Methods: Using various key words, electronics databases were searched systematically to identify observational
studies published so far in English. Meta-analysis was made to summarize the prevalence of gynecological
morbidity. A random-effects model was used to calculate pooled prevalence. Publication bias was evaluated by
testing for funnel plot asymmetry, Begg’s rank correlation test and Egger’s linear regression test. All statistical
calculations were made using STATA Version 12.0 software.

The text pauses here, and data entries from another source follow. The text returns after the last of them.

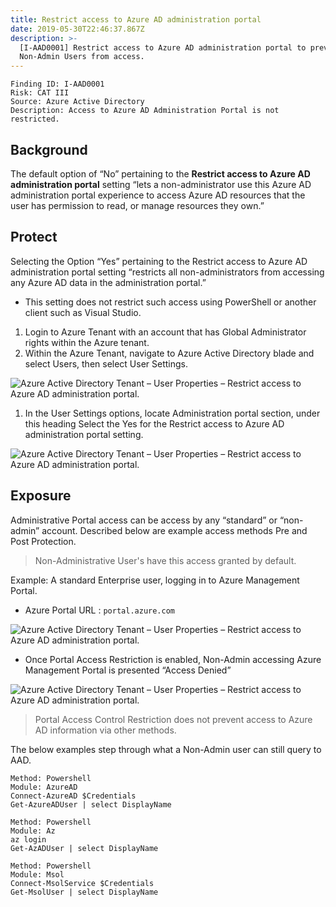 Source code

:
 ```yaml
---
title: Restrict access to Azure AD administration portal
date: 2019-05-30T22:46:37.867Z
description: >-
  [I-AAD0001] Restrict access to Azure AD administration portal to prevent
  Non-Admin Users from access.
---
```

```
Finding ID: I-AAD0001Risk: CAT IIISource: Azure Active DirectoryDescription: Access to Azure AD Administration Portal is not restricted.
```

## Background

The default option of “No” pertaining to the **Restrict access to Azure AD administration portal** setting “lets a non-administrator use this Azure AD administration portal experience to access Azure AD resources that the user has permission to read, or manage resources they own.”

## Protect

Selecting the Option “Yes” pertaining to the Restrict access to Azure AD administration portal setting “restricts all non-administrators from accessing any Azure AD data in the administration portal.”

* This setting does not restrict such access using PowerShell or another client such as Visual Studio.

1. Login to Azure Tenant with an account that has Global Administrator rights within the Azure tenant.
2. Within the Azure Tenant, navigate to Azure Active Directory blade and select Users, then select User Settings.

![Azure Active Directory Tenant – User Properties – Restrict access to Azure AD administration portal.](/img/azure-inno-ad-01_001.png "Azure Active Directory Tenant – User Properties – Restrict access to Azure AD administration portal.")

1. In the User Settings options, locate Administration portal section, under this heading Select the Yes for the Restrict access to Azure AD administration portal setting.

![Azure Active Directory Tenant – User Properties – Restrict access to Azure AD administration portal.](/img/azure-inno-ad-01_002.png "Azure Active Directory Tenant – User Properties – Restrict access to Azure AD administration portal.")

## Exposure

Administrative Portal access can be access by any “standard” or “non-admin” account. Described below are example access methods Pre and Post Protection. 

> Non-Administrative User's have this access granted by default.

Example: A standard Enterprise user, logging in to Azure Management Portal.

* Azure Portal URL : `portal.azure.com`

![Azure Active Directory Tenant – User Properties – Restrict access to Azure AD administration portal.](/img/azure-inno-ad-03.png "Azure Active Directory Tenant – User Properties – Restrict access to Azure AD administration portal.")

* Once Portal Access Restriction is enabled, Non-Admin accessing Azure Management Portal is presented “Access Denied”

![Azure Active Directory Tenant – User Properties – Restrict access to Azure AD administration portal.](/img/azure-inno-ad-04.png "Azure Active Directory Tenant – User Properties – Restrict access to Azure AD administration portal.")

> Portal Access Control Restriction does not prevent access to Azure AD information via other methods. 

The below examples step through what a Non-Admin user can still query to AAD.

```
Method: PowershellModule: AzureADConnect-AzureAD $CredentialsGet-AzureADUser | select DisplayName
```

```
Method: PowershellModule: Azaz loginGet-AzADUser | select DisplayName
```

```
Method: PowershellModule: MsolConnect-MsolService $CredentialsGet-MsolUser | select DisplayName
```
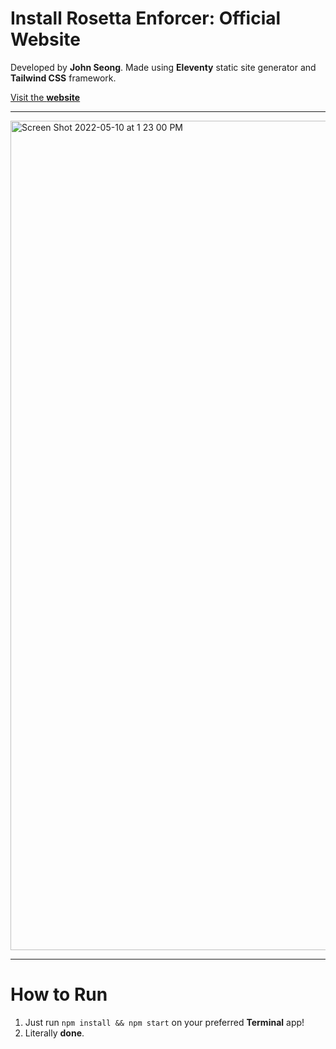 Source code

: # Install Rosetta Enforcer: Official Website
 Developed by **John Seong**. Made using **Eleventy** static site generator and **Tailwind CSS** framework.
 
 [Visit the **website**](https://install-rosetta-enforcer.netlify.app)
 
 ---
 
 <img width="1327" alt="Screen Shot 2022-05-10 at 1 23 00 PM" src="https://user-images.githubusercontent.com/35755386/167686666-f4e05157-2a7b-4f10-b2fd-7c1b5906b542.png">

 ---

 # How to Run
 1. Just run ```npm install && npm start``` on your preferred **Terminal** app!
 2. Literally **done**.
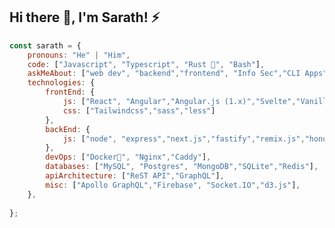 ## Hi there 👋, I'm Sarath! ⚡️

```javascript
const sarath = {
    pronouns: "He" | "Him",
    code: ["Javascript", "Typescript", "Rust 🦀", "Bash"],
    askMeAbout: ["web dev", "backend","frontend", "Info Sec","CLI Apps"],
    technologies: {
        frontEnd: {
            js: ["React", "Angular","Angular.js (1.x)","Svelte","Vanilla Javascript"],
            css: ["Tailwindcss","sass","less"]
        },
        backEnd: {
            js: ["node", "express","next.js","fastify","remix.js","hono.js"],
        },
        devOps: ["Docker🐳", "Nginx","Caddy"],
        databases: ["MySQL", "Postgres", "MongoDB","SQLite","Redis"],
        apiArchitecture: ["ReST API","GraphQL"],
        misc: ["Apollo GraphQL","Firebase", "Socket.IO","d3.js"],
    },
   
};
```

<!--
**srttk/srttk** is a ✨ _special_ ✨ repository because its `README.md` (this file) appears on your GitHub profile.

Here are some ideas to get you started:

- 🔭 I’m currently working on ...
- 🌱 I’m currently learning ...
- 👯 I’m looking to collaborate on ...
- 🤔 I’m looking for help with ...
- 💬 Ask me about ...
- 📫 How to reach me: ...
- 😄 Pronouns: ...
- ⚡ Fun fact: ...
-->
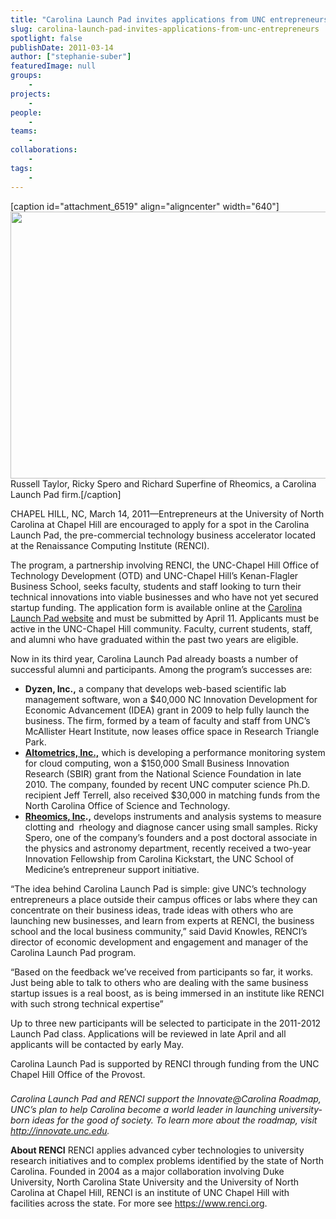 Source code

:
 ```yaml
---
title: "Carolina Launch Pad invites applications from UNC entrepreneurs"
slug: carolina-launch-pad-invites-applications-from-unc-entrepreneurs
spotlight: false
publishDate: 2011-03-14
author: ["stephanie-suber"]
featuredImage: null
groups:
    - 
projects:
    - 
people:
    - 
teams: 
    - 
collaborations:
    - 
tags:
    -
---
```


[caption id="attachment_6519" align="aligncenter" width="640"]<a href="https://www.renci.org/wp-content/uploads/2010/11/rheomics.jpg"><img class="wp-image-6519 size-full" title="rheomics" src="https://www.renci.org/wp-content/uploads/2010/11/rheomics.jpg" alt="" width="640" height="427" /></a> Russell Taylor, Ricky Spero and Richard Superfine of Rheomics, a Carolina Launch Pad firm.[/caption]

CHAPEL HILL, NC, March 14, 2011—Entrepreneurs at the University of North Carolina at Chapel Hill are encouraged to apply for a spot in the Carolina Launch Pad, the pre-commercial technology business accelerator located at the Renaissance Computing Institute (RENCI).

<!--more-->

The program, a partnership involving RENCI, the UNC-Chapel Hill Office of Technology Development (OTD) and UNC-Chapel Hill’s Kenan-Flagler Business School, seeks faculty, students and staff looking to turn their technical innovations into viable businesses and who have not yet secured startup funding. The application form is available online at the <a href="http://www.carolinalaunchpad.org/">Carolina Launch Pad website</a> and must be submitted by April 11. Applicants must be active in the UNC-Chapel Hill community. Faculty, current students, staff, and alumni who have graduated within the past two years are eligible.

Now in its third year, Carolina Launch Pad already boasts a number of successful alumni and participants. Among the program’s successes are:
<ul>
	<li><strong>Dyzen, Inc.,</strong> a company that develops web-based scientific lab management software, won a $40,000 NC Innovation Development for Economic Advancement (IDEA) grant in 2009 to help fully launch the business. The firm, formed by a team of faculty and staff from UNC’s McAllister Heart Institute, now leases office space in Research Triangle Park.</li>
	<li><strong><a href="http://altometrics.com/">Altometrics, Inc.,</a></strong> which is developing a performance monitoring system for cloud computing, won a $150,000 Small Business Innovation Research (SBIR) grant from the National Science Foundation in late 2010. The company, founded by recent UNC computer science Ph.D. recipient Jeff Terrell, also received $30,000 in matching funds from the North Carolina Office of Science and Technology.</li>
	<li><strong><a href="https://www.renci.org/news/releases/rheomics-inc">Rheomics, Inc</a>.,</strong> develops instruments and analysis systems to measure clotting and  rheology and diagnose cancer using small samples. Ricky Spero, one of the company’s founders and a post doctoral associate in the physics and astronomy department, recently received a two-year Innovation Fellowship from Carolina Kickstart, the UNC School of Medicine’s entrepreneur support initiative.</li>
</ul>
“The idea behind Carolina Launch Pad is simple: give UNC’s technology entrepreneurs a place outside their campus offices or labs where they can concentrate on their business ideas, trade ideas with others who are launching new businesses, and learn from experts at RENCI, the business school and the local business community,” said David Knowles, RENCI’s director of economic development and engagement and manager of the Carolina Launch Pad program.

“Based on the feedback we’ve received from participants so far, it works. Just being able to talk to others who are dealing with the same business startup issues is a real boost, as is being immersed in an institute like RENCI with such strong technical expertise”

Up to three new participants will be selected to participate in the 2011-2012 Launch Pad class. Applications will be reviewed in late April and all applicants will be contacted by early May.

Carolina Launch Pad is supported by RENCI through funding from the UNC Chapel Hill Office of the Provost.

###

<em>Carolina Launch Pad and RENCI support the Innovate@Carolina Roadmap, UNC’s plan to help Carolina become a world leader in launching university-born ideas for the good of society. To learn more about the roadmap, visit </em><em><a href="http://innovate.unc.edu/">http://innovate.unc.edu</a>.</em>

<strong>About RENCI</strong>
RENCI applies advanced cyber technologies to university research initiatives and to complex problems identified by the state of North Carolina. Founded in 2004 as a major collaboration involving Duke University, North Carolina State University and the University of North Carolina at Chapel Hill, RENCI is an institute of UNC Chapel Hill with facilities across the state. For more see <a href="https://www.renci.org">https://www.renci.org</a>.

<strong>
</strong>

<!-- old tags

["Altometrics","Carolina Launch Pad","Dyzen","Kenan-Flagler Business School","Office of Technology Development (OTD)","Rheomics"]

-->
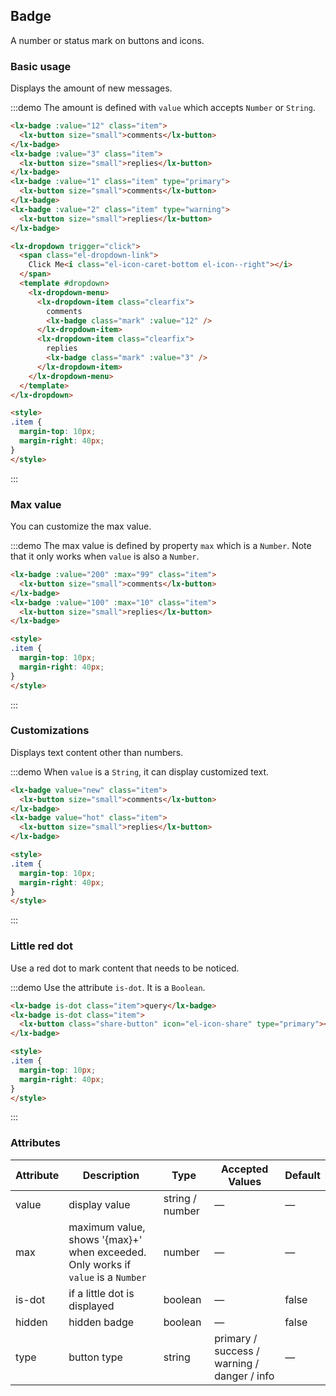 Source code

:## Badge

A number or status mark on buttons and icons.

### Basic usage

Displays the amount of new messages.

:::demo The amount is defined with `value` which accepts `Number` or `String`.

```html
<lx-badge :value="12" class="item">
  <lx-button size="small">comments</lx-button>
</lx-badge>
<lx-badge :value="3" class="item">
  <lx-button size="small">replies</lx-button>
</lx-badge>
<lx-badge :value="1" class="item" type="primary">
  <lx-button size="small">comments</lx-button>
</lx-badge>
<lx-badge :value="2" class="item" type="warning">
  <lx-button size="small">replies</lx-button>
</lx-badge>

<lx-dropdown trigger="click">
  <span class="el-dropdown-link">
    Click Me<i class="el-icon-caret-bottom el-icon--right"></i>
  </span>
  <template #dropdown>
    <lx-dropdown-menu>
      <lx-dropdown-item class="clearfix">
        comments
        <lx-badge class="mark" :value="12" />
      </lx-dropdown-item>
      <lx-dropdown-item class="clearfix">
        replies
        <lx-badge class="mark" :value="3" />
      </lx-dropdown-item>
    </lx-dropdown-menu>
  </template>
</lx-dropdown>

<style>
.item {
  margin-top: 10px;
  margin-right: 40px;
}
</style>
```
:::

### Max value

You can customize the max value.

:::demo The max value is defined by property `max` which is a `Number`. Note that it only works when `value` is also a `Number`.

```html
<lx-badge :value="200" :max="99" class="item">
  <lx-button size="small">comments</lx-button>
</lx-badge>
<lx-badge :value="100" :max="10" class="item">
  <lx-button size="small">replies</lx-button>
</lx-badge>

<style>
.item {
  margin-top: 10px;
  margin-right: 40px;
}
</style>
```
:::

### Customizations

Displays text content other than numbers.

:::demo When `value` is a `String`, it can display customized text.

```html
<lx-badge value="new" class="item">
  <lx-button size="small">comments</lx-button>
</lx-badge>
<lx-badge value="hot" class="item">
  <lx-button size="small">replies</lx-button>
</lx-badge>

<style>
.item {
  margin-top: 10px;
  margin-right: 40px;
}
</style>
```
:::

### Little red dot

Use a red dot to mark content that needs to be noticed.

:::demo Use the attribute `is-dot`. It is a `Boolean`.

```html
<lx-badge is-dot class="item">query</lx-badge>
<lx-badge is-dot class="item">
  <lx-button class="share-button" icon="el-icon-share" type="primary"></lx-button>
</lx-badge>

<style>
.item {
  margin-top: 10px;
  margin-right: 40px;
}
</style>
```
:::

### Attributes
| Attribute     | Description     | Type            | Accepted Values       | Default |
|-------------  |---------------- |---------------- |---------------------- |-------- |
| value         | display value   | string / number  |          —            |    —    |
| max           |  maximum value, shows '{max}+' when exceeded. Only works if `value` is a `Number`   | number  |         —              |     —    |
| is-dot        | if a little dot is displayed | boolean   |    —           |  false  |
| hidden        | hidden badge    | boolean         |          —            |  false  |
| type          | button type     | string          | primary / success / warning / danger / info |   —  |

Result: Eighteen studies, at least with one outcome variable were included in the final analysis. Ten studies were
eligible for pelvic organ prolapse, 8 were eligible for infertility, 11 for menstrual disorder, and 15 for reproductive tract
infection. The summarized random effect prevalence of pelvic organ prolapse was 13%, infertility was 8%,
reproductive tract infection was 38%, and menstrual disorders were 28%. The overall pooled random effect
prevalence of gynecological morbidity was 22% (95% CI=17%-27%, I2=99.38%, p=000). The potential publication
bias was suggested by funnel plot asymmetry.
Conclusion: The polled prevalence of overall gynecological morbidity was high. This pooled prevalence enabled
us to conclude that the effect of gynecological morbidities is high to hamper the productivity of reproductive age
women in the world particularly in a developing nation.